- Task inputs:
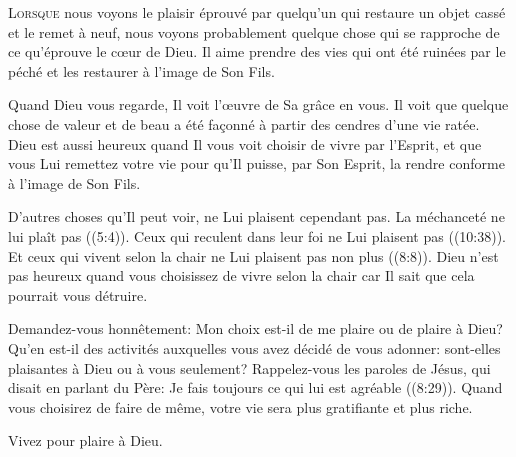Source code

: 



\lettrine{L}{orsque} nous voyons le plaisir éprouvé par quelqu'un
 qui restaure un objet cassé et le remet à neuf,
 nous voyons probablement quelque chose qui se rapproche de ce
 qu'éprouve le c\oe{}ur de Dieu.
 Il aime prendre des vies qui ont été ruinées par le péché
 et les restaurer à l'image de Son Fils. 

Quand Dieu vous regarde, Il voit l'\oe{}uvre de Sa grâce en vous.
 Il voit que quelque chose de valeur et de beau
 a été façonné à partir des cendres d'une vie ratée.
 Dieu est aussi heureux quand Il vous voit choisir de vivre par l'Esprit,
 et que vous Lui remettez votre vie pour qu'Il puisse, par Son Esprit,
 la rendre conforme à l'image de Son Fils. 


D'autres choses qu'Il peut voir, ne Lui plaisent cependant pas.
 La méchanceté ne lui plaît pas ((5:4)).
 Ceux qui reculent dans leur foi ne Lui plaisent pas ((10:38)).
 Et ceux qui vivent selon la chair ne Lui plaisent pas non plus
 ((8:8)).
 Dieu n'est pas heureux quand vous choisissez de vivre selon la chair
 car Il sait que cela pourrait vous détruire. 

Demandez-vous honnêtement:
 Mon choix est-il de me plaire ou de plaire à Dieu?
 Qu'en est-il des activités auxquelles vous avez décidé de vous adonner:
 sont-elles plaisantes à Dieu ou à vous seulement?
 Rappelez-vous les paroles de Jésus, qui disait en parlant du Père:
 \Og Je fais toujours ce qui lui est agréable \Fg{} ((8:29)).
 Quand vous choisirez de faire de même,
 votre vie sera plus gratifiante et plus riche. 

Vivez pour plaire à Dieu. 

\dvrule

- Exercise prompt:
Show, from the entries above, every line that includes the string "image".

- Answer to the problem:
 et les restaurer à l'image de Son Fils. 
 la rendre conforme à l'image de Son Fils. 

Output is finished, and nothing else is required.